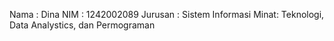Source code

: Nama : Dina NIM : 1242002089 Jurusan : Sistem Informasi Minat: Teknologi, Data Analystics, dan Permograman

==

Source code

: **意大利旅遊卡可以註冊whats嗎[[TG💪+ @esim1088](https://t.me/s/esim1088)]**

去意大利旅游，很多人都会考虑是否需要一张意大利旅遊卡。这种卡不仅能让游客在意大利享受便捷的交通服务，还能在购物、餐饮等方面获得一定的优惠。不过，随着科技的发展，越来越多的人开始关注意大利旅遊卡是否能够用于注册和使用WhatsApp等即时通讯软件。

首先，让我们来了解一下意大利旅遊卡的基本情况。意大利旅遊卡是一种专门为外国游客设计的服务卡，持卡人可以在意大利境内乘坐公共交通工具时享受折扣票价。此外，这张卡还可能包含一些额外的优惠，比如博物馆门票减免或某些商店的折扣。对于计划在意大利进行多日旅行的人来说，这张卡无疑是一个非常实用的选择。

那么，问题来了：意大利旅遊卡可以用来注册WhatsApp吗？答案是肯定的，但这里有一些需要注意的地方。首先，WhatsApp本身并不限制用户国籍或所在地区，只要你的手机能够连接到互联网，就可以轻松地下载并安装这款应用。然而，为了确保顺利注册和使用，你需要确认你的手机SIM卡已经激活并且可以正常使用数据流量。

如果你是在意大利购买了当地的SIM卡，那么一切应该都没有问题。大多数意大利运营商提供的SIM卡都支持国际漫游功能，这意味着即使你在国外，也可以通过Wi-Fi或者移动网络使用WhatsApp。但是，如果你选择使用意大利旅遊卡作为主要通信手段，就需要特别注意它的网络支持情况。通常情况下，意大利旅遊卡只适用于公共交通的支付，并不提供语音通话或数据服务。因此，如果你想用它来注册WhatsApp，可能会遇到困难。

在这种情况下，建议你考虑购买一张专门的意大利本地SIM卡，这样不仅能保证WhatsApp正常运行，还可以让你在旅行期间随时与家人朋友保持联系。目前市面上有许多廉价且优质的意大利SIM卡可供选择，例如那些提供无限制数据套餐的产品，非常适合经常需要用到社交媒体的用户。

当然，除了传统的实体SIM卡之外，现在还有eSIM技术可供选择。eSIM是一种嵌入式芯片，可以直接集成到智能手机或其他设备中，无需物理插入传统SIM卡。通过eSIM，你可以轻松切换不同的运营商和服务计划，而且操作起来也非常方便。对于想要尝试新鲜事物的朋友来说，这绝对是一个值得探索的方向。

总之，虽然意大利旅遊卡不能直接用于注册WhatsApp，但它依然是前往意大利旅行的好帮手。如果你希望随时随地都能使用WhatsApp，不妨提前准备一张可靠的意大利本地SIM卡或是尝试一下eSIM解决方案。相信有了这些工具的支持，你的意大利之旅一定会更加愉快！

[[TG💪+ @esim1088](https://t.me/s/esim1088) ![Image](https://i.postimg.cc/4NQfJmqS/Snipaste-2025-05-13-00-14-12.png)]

--

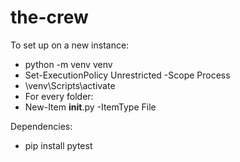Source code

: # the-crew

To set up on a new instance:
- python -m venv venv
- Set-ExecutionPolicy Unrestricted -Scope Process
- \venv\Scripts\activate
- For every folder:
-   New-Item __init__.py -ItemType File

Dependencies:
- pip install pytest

» **How to complete this task**
Output the lines of the records above exactly as they appear, from the line containing "首先，让我们来了解一下意大利" through the line containing "那么，问题来了：意大利旅遊卡".

» **Expected answer**
首先，让我们来了解一下意大利旅遊卡的基本情况。意大利旅遊卡是一种专门为外国游客设计的服务卡，持卡人可以在意大利境内乘坐公共交通工具时享受折扣票价。此外，这张卡还可能包含一些额外的优惠，比如博物馆门票减免或某些商店的折扣。对于计划在意大利进行多日旅行的人来说，这张卡无疑是一个非常实用的选择。

那么，问题来了：意大利旅遊卡可以用来注册WhatsApp吗？答案是肯定的，但这里有一些需要注意的地方。首先，WhatsApp本身并不限制用户国籍或所在地区，只要你的手机能够连接到互联网，就可以轻松地下载并安装这款应用。然而，为了确保顺利注册和使用，你需要确认你的手机SIM卡已经激活并且可以正常使用数据流量。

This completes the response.